> **What to do**
For the entries that follow, retype exactly the lines from the one containing "- Social Links" to the one containing "Unsecure remote access", inclusive, and only those. Images stay out of the copy.

——————

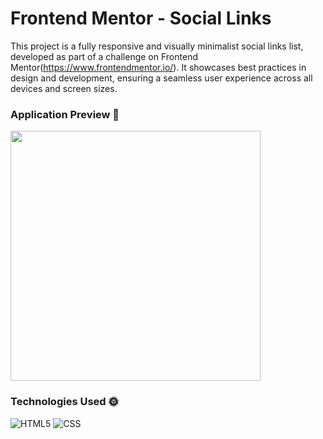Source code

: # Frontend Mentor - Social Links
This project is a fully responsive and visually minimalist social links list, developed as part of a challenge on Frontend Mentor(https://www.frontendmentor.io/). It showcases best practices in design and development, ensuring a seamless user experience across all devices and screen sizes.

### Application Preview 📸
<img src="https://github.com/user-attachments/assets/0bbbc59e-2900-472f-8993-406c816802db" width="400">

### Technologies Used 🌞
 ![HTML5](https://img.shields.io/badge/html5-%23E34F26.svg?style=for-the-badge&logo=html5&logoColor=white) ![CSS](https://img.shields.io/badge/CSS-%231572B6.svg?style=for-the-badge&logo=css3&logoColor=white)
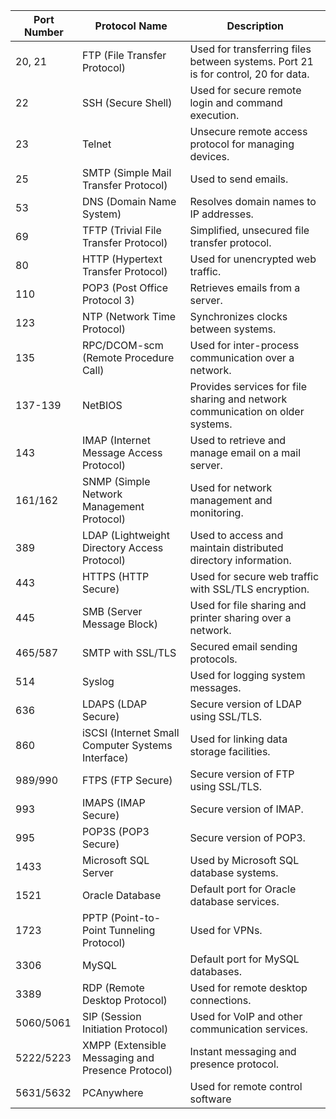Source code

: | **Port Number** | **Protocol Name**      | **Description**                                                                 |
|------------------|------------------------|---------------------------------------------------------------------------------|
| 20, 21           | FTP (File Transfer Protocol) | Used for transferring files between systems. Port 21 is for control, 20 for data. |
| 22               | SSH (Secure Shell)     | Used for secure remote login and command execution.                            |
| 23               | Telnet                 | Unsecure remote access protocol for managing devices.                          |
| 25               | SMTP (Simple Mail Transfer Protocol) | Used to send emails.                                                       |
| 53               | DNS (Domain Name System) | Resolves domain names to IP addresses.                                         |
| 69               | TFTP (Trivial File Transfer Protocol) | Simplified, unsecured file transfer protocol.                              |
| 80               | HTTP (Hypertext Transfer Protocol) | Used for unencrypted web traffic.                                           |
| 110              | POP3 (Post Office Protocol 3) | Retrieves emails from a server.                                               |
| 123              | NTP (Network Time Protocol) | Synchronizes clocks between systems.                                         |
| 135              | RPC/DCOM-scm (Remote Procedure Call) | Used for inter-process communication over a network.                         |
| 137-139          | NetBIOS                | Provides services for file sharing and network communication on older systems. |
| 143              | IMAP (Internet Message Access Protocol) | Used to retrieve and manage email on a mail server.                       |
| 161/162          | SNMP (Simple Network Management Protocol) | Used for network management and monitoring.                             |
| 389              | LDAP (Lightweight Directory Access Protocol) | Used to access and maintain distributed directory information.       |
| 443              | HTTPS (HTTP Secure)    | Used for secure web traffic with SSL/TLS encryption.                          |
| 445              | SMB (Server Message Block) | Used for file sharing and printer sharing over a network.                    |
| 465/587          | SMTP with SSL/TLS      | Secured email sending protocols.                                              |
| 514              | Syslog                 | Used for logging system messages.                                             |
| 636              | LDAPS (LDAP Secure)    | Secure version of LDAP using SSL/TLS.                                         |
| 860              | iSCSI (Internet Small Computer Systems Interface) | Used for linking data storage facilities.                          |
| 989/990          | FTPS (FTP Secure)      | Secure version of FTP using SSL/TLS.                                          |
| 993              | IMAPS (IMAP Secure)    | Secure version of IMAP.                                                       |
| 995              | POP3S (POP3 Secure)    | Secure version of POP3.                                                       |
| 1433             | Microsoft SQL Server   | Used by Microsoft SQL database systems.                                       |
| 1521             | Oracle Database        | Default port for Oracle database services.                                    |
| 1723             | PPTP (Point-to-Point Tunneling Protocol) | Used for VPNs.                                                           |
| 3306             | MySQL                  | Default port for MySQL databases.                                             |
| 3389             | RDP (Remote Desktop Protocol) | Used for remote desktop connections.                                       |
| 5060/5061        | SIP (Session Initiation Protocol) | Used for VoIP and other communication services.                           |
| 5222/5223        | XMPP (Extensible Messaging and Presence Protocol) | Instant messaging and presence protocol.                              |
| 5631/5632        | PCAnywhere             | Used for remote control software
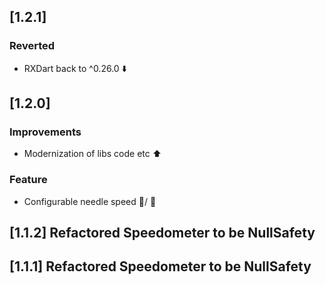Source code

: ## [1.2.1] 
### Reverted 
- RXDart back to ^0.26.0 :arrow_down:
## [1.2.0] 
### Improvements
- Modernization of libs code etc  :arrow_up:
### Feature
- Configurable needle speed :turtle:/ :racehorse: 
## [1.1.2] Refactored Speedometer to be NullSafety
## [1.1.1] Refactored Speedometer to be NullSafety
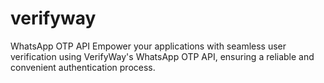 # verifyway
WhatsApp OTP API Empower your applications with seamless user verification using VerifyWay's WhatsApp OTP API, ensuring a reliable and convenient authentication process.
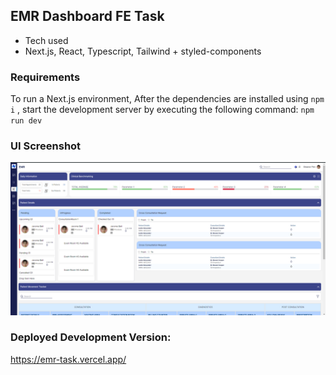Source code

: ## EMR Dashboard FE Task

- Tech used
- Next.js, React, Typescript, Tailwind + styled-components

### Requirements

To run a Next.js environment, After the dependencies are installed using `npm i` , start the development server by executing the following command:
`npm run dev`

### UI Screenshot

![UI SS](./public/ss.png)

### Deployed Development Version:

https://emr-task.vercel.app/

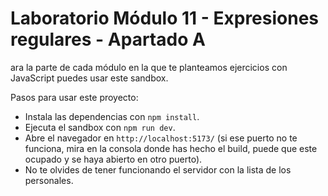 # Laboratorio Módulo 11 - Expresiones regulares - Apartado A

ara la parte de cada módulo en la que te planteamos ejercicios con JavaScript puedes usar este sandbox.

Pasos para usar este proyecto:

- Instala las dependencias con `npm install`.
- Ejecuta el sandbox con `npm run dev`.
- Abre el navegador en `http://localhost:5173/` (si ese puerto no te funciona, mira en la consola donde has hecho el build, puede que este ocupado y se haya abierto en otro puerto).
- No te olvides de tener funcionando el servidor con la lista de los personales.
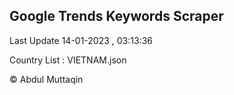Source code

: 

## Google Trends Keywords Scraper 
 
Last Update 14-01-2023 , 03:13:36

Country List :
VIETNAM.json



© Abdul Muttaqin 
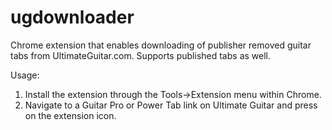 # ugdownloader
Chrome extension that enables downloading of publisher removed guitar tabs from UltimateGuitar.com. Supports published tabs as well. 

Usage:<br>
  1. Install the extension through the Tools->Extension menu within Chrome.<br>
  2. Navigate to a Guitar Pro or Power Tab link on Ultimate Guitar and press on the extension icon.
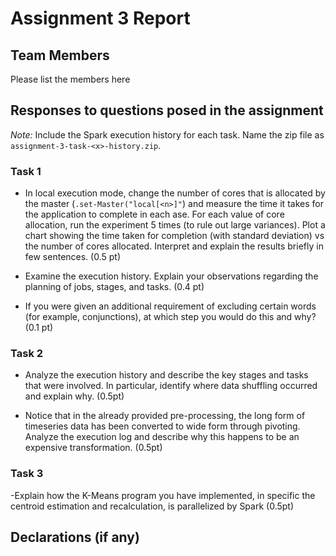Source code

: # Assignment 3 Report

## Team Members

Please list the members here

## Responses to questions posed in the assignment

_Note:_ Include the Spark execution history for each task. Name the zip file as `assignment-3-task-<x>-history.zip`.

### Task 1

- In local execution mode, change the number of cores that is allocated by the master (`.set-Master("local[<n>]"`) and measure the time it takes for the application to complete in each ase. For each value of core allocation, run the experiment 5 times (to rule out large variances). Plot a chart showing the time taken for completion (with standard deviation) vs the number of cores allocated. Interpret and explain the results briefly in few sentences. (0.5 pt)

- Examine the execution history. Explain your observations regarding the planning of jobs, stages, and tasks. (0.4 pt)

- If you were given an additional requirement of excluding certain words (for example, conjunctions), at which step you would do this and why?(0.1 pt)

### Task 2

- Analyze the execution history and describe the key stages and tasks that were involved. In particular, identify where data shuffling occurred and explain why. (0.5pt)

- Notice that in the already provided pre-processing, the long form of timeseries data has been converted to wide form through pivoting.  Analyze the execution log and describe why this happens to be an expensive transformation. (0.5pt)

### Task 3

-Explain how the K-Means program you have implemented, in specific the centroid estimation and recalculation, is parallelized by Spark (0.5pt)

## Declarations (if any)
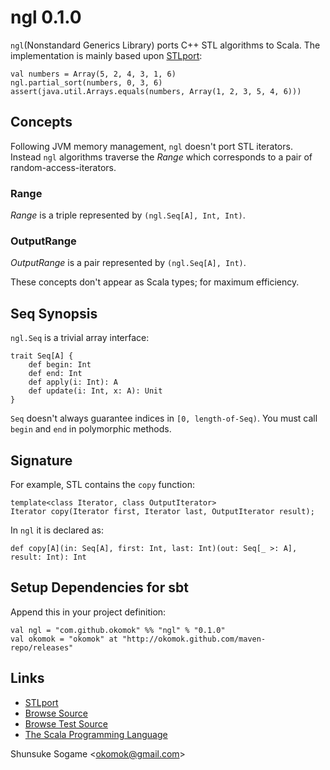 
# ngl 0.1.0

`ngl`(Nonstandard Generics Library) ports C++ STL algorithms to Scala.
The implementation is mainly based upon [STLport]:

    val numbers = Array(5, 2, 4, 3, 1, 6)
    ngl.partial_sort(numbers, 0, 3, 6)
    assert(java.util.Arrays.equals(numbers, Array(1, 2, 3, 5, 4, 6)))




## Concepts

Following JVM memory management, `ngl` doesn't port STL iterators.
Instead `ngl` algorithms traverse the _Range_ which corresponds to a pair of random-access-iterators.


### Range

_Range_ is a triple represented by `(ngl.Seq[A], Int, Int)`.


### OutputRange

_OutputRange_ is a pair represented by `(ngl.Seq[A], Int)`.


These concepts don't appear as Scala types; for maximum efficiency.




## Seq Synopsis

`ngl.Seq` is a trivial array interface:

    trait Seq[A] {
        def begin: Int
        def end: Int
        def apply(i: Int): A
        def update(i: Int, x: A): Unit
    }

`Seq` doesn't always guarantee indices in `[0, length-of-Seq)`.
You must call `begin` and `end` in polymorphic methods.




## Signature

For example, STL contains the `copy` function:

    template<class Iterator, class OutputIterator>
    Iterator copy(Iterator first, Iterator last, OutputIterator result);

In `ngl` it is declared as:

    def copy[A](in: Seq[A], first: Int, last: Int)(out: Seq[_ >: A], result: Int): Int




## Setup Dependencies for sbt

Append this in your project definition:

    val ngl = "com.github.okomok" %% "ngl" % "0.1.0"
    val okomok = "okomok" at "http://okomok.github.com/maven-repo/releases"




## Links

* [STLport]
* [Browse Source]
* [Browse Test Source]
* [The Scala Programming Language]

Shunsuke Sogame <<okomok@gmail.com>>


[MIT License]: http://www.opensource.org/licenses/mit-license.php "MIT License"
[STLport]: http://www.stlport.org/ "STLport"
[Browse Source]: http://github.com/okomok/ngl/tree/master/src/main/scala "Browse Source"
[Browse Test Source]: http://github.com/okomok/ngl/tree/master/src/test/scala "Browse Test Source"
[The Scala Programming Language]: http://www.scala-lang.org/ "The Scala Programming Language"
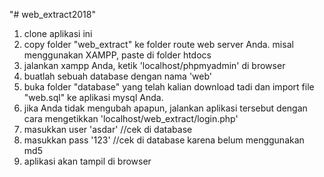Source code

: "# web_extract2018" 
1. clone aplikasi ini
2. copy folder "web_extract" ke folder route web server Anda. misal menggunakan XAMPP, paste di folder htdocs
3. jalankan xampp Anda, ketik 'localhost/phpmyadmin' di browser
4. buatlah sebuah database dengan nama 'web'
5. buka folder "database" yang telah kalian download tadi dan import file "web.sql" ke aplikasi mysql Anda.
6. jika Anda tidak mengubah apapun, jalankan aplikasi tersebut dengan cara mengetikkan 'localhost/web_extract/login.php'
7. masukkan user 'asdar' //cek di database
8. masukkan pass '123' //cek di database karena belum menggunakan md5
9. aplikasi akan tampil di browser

——————

> **Finished task**
: # Frontend Mentor - Social Links
This project is a fully responsive and visually minimalist social links list, developed as part of a challenge on Frontend Mentor(https://www.frontendmentor.io/). It showcases best practices in design and development, ensuring a seamless user experience across all devices and screen sizes.

### Application Preview 📸
<img src="https://github.com/user-attachments/assets/0bbbc59e-2900-472f-8993-406c816802db" width="400">

### Technologies Used 🌞
 ![HTML5](https://img.shields.io/badge/html5-%23E34F26.svg?style=for-the-badge&logo=html5&logoColor=white) ![CSS](https://img.shields.io/badge/CSS-%231572B6.svg?style=for-the-badge&logo=css3&logoColor=white)
Source code

: | **Port Number** | **Protocol Name**      | **Description**                                                                 |
|------------------|------------------------|---------------------------------------------------------------------------------|
| 20, 21           | FTP (File Transfer Protocol) | Used for transferring files between systems. Port 21 is for control, 20 for data. |
| 22               | SSH (Secure Shell)     | Used for secure remote login and command execution.                            |
| 23               | Telnet                 | Unsecure remote access protocol for managing devices.                          |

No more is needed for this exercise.